## What you should do
Which lines have the string "page"? Copy all of them from the entries below.

=======

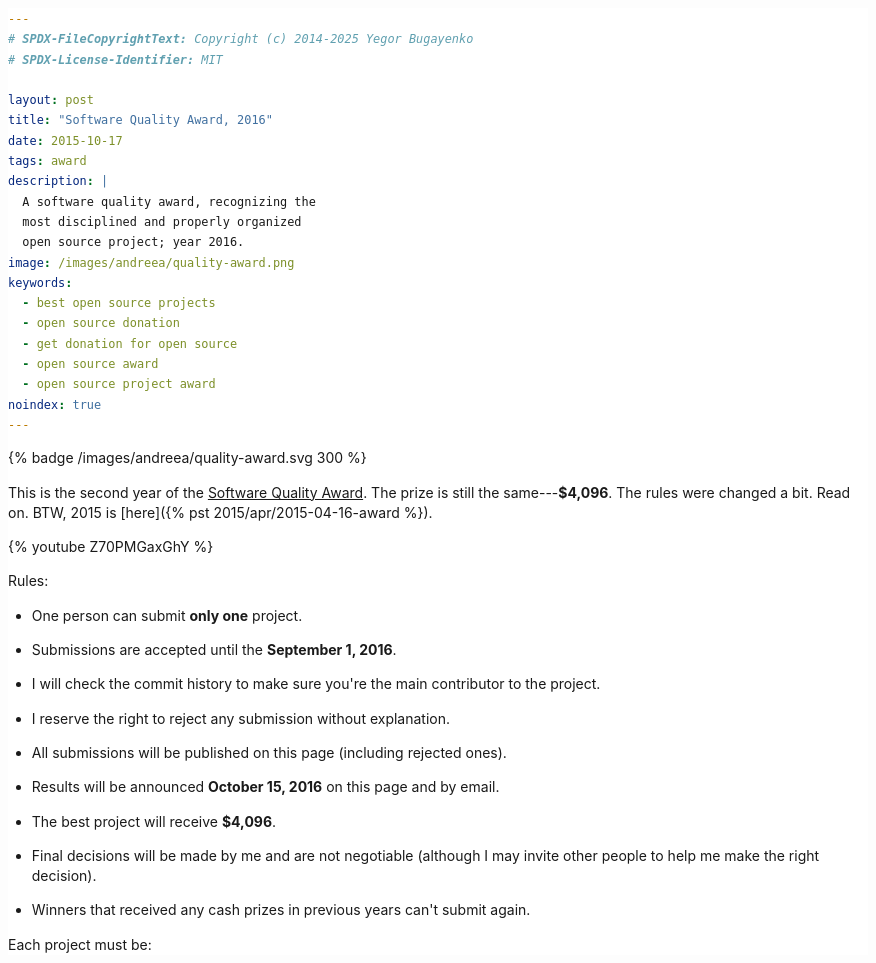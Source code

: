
 ```yaml
---
# SPDX-FileCopyrightText: Copyright (c) 2014-2025 Yegor Bugayenko
# SPDX-License-Identifier: MIT

layout: post
title: "Software Quality Award, 2016"
date: 2015-10-17
tags: award
description: |
  A software quality award, recognizing the
  most disciplined and properly organized
  open source project; year 2016.
image: /images/andreea/quality-award.png
keywords:
  - best open source projects
  - open source donation
  - get donation for open source
  - open source award
  - open source project award
noindex: true
---
```


{% badge /images/andreea/quality-award.svg 300 %}

This is the second year of the
[Software Quality Award](/award.html). The prize
is still the same---**$4,096**.
The rules were changed a bit. Read on.
BTW, 2015 is [here]({% pst 2015/apr/2015-04-16-award %}).



{% youtube Z70PMGaxGhY %}

Rules:

  * One person can submit **only one** project.

  * Submissions are accepted until the **September 1, 2016**.

  * I will check the commit history to make sure you're the main contributor to the project.

  * I reserve the right to reject any submission without explanation.

  * All submissions will be published on this page (including rejected ones).

  * Results will be announced **October 15, 2016** on this page and by email.

  * The best project will receive **$4,096**.

  * Final decisions will be made by me and are not negotiable
    (although I may invite other people to help me make the right decision).

  * Winners that received any cash prizes in previous years can't submit again.

Each project must be:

=======

## Answer for this exercise
  * All submissions will be published on this page (including rejected ones).
  * Results will be announced **October 15, 2016** on this page and by email.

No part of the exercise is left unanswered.